### Problem description
Where does the word "database" show up in the data? Please find each such line and copy it.

++++ Available data ++++

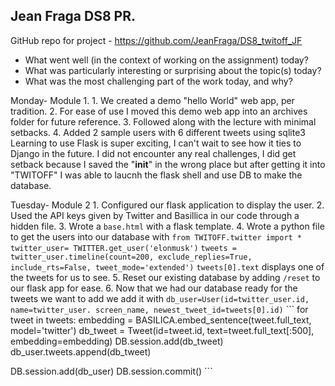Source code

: ## Jean Fraga DS8 PR.

GitHub repo for project - https://github.com/JeanFraga/DS8_twitoff_JF

- What went well (in the context of working on the assignment) today?
- What was particularly interesting or surprising about the topic(s) today?
- What was the most challenging part of the work today, and why?

Monday- Module 1.
    1. We created a demo "hello World" web app, per tradition.
    2. For ease of use I moved this demo web app into an archives folder
        for future reference.
    3. Followed along with the lecture with minimal setbacks.
    4. Added 2 sample users with 6 different tweets using sqlite3
    Learning to use Flask is super exciting, I can't wait to see how
    it ties to Django in the future.
    I did not encounter any real challenges, I did get setback because I
    saved the "__init__" in the wrong place but after getting it into
    "TWITOFF" I was able to laucnh the flask shell and use DB to make the
    database.

Tuesday- Module 2
    1. Configured our flask application to display the user.
    2. Used the API keys given by Twitter and Basillica in our code through
        a hidden file.
    3. Wrote a `base.html` with a flask template.
    4. Wrote a python file to get the users into our database with
        `from TWITOFF.twitter import *`
        `twitter_user= TWITTER.get_user('elonmusk')`
        `tweets = twitter_user.timeline(count=200, exclude_replies=True,
            include_rts=False, tweet_mode='extended')`
        `tweets[0].text` displays one of the tweets for us to see.
    5. Reset our existing database by adding `/reset` to our flask app for
        ease.
    6. Now that we had our database ready for the tweets we want to add
        we add it with `db_user=User(id=twitter_user.id, name=twitter_user.
            screen_name, newest_tweet_id=tweets[0].id)`
        ```
for tweet in tweets:
    embedding = BASILICA.embed_sentence(tweet.full_text,
                                        model='twitter')
    db_tweet = Tweet(id=tweet.id, text=tweet.full_text[:500],
                     embedding=embedding)
    DB.session.add(db_tweet)
    db_user.tweets.append(db_tweet)

DB.session.add(db_user)
DB.session.commit()
        ```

++++

### Task response
    database.
    4. Wrote a python file to get the users into our database with
    5. Reset our existing database by adding `/reset` to our flask app for
    6. Now that we had our database ready for the tweets we want to add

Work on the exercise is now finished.